Requirement: Start at the line below containing "October :- [8346869](https://www.fixmystreet.com/report/8346869)" and stop at the line containing "- TMC - Defects -other". Repeat every line of that stretch exactly, and nothing outside it.

(Source data)

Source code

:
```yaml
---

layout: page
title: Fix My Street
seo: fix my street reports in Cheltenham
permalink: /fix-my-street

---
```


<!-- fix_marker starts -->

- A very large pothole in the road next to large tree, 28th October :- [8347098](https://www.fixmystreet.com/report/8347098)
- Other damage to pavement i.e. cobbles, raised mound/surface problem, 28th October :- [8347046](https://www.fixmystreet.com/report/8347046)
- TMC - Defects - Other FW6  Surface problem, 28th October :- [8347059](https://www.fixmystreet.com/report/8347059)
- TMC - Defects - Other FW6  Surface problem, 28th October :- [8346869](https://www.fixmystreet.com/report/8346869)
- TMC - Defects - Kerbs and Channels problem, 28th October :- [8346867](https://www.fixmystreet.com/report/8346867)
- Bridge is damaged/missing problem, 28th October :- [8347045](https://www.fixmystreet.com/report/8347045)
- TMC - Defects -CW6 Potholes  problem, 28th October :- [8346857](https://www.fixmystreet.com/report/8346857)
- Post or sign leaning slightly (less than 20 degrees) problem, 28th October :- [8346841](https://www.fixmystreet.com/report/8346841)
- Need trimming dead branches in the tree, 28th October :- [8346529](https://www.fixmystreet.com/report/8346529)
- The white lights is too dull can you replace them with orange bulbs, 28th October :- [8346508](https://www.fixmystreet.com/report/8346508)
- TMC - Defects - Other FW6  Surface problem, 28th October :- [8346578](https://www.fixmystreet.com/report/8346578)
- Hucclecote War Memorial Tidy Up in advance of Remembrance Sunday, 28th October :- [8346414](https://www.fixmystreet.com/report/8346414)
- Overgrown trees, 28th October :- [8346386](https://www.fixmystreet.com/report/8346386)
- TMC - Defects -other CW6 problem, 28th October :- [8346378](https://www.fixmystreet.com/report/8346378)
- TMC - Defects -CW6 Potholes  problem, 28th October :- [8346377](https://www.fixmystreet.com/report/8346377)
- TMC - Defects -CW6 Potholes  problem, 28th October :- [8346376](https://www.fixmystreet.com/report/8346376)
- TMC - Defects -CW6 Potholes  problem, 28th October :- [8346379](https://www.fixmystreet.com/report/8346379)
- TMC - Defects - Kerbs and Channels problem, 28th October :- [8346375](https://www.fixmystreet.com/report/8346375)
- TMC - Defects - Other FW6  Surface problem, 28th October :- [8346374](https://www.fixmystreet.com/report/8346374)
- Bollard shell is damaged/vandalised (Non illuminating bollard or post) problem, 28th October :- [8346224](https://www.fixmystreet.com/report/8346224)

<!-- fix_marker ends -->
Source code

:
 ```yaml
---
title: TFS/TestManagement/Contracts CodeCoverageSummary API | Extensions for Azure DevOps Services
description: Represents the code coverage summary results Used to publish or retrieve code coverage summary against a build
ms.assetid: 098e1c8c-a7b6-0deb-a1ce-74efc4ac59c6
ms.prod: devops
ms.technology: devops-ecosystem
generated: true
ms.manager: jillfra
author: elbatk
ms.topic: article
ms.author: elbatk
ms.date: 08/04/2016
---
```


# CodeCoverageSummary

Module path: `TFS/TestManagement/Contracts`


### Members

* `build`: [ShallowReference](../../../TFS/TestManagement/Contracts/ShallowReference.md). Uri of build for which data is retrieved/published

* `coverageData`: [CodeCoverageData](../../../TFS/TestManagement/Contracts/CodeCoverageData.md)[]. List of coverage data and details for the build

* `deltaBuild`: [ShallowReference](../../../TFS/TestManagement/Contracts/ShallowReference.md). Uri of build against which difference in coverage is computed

(End Source data)

Completed exercise:
- TMC - Defects - Other FW6  Surface problem, 28th October :- [8346869](https://www.fixmystreet.com/report/8346869)
- TMC - Defects - Kerbs and Channels problem, 28th October :- [8346867](https://www.fixmystreet.com/report/8346867)
- Bridge is damaged/missing problem, 28th October :- [8347045](https://www.fixmystreet.com/report/8347045)
- TMC - Defects -CW6 Potholes  problem, 28th October :- [8346857](https://www.fixmystreet.com/report/8346857)
- Post or sign leaning slightly (less than 20 degrees) problem, 28th October :- [8346841](https://www.fixmystreet.com/report/8346841)
- Need trimming dead branches in the tree, 28th October :- [8346529](https://www.fixmystreet.com/report/8346529)
- The white lights is too dull can you replace them with orange bulbs, 28th October :- [8346508](https://www.fixmystreet.com/report/8346508)
- TMC - Defects - Other FW6  Surface problem, 28th October :- [8346578](https://www.fixmystreet.com/report/8346578)
- Hucclecote War Memorial Tidy Up in advance of Remembrance Sunday, 28th October :- [8346414](https://www.fixmystreet.com/report/8346414)
- Overgrown trees, 28th October :- [8346386](https://www.fixmystreet.com/report/8346386)
- TMC - Defects -other CW6 problem, 28th October :- [8346378](https://www.fixmystreet.com/report/8346378)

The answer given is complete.